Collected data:
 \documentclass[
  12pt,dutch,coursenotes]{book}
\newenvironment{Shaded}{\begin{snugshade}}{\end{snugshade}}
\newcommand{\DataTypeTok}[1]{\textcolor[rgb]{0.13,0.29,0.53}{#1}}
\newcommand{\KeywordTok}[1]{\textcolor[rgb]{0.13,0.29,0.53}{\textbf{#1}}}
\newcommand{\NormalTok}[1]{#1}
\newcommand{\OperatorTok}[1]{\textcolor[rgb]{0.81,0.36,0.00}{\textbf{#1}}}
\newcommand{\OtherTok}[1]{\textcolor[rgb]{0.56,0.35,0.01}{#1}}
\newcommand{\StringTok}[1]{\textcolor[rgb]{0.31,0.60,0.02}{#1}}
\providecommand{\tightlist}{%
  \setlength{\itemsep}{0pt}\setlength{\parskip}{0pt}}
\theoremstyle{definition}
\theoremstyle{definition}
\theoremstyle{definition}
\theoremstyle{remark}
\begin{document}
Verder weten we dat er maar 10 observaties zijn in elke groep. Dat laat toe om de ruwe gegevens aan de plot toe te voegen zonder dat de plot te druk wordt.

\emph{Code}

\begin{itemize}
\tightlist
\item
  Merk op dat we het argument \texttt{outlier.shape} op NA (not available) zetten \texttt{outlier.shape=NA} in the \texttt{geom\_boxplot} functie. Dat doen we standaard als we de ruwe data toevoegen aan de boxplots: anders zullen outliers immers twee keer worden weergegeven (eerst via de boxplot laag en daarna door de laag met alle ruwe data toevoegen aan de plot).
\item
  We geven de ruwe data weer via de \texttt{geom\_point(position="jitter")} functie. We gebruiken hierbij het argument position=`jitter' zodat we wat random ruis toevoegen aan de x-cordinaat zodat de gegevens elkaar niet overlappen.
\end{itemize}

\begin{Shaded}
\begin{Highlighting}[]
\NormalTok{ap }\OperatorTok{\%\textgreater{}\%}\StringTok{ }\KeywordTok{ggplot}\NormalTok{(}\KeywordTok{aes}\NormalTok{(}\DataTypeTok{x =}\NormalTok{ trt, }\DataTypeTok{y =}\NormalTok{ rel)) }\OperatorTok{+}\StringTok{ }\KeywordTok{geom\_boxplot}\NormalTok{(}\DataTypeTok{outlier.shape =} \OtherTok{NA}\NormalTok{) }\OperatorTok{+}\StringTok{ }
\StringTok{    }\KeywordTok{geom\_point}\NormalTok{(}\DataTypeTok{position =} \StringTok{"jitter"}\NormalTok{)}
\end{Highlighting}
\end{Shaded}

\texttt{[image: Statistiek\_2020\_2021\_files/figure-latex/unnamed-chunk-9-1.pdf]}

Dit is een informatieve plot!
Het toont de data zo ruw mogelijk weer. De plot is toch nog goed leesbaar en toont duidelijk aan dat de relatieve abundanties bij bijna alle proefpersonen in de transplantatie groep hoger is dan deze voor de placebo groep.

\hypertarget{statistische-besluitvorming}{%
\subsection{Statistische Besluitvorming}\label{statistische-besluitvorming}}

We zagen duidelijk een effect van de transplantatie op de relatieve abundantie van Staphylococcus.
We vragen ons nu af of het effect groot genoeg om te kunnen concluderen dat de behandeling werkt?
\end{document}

WHAT YOU WILL DO:
Among the entries, how many lines carry "besluitvorming"? Reply with a number and nothing else.

EXERCISE OUTPUT:
2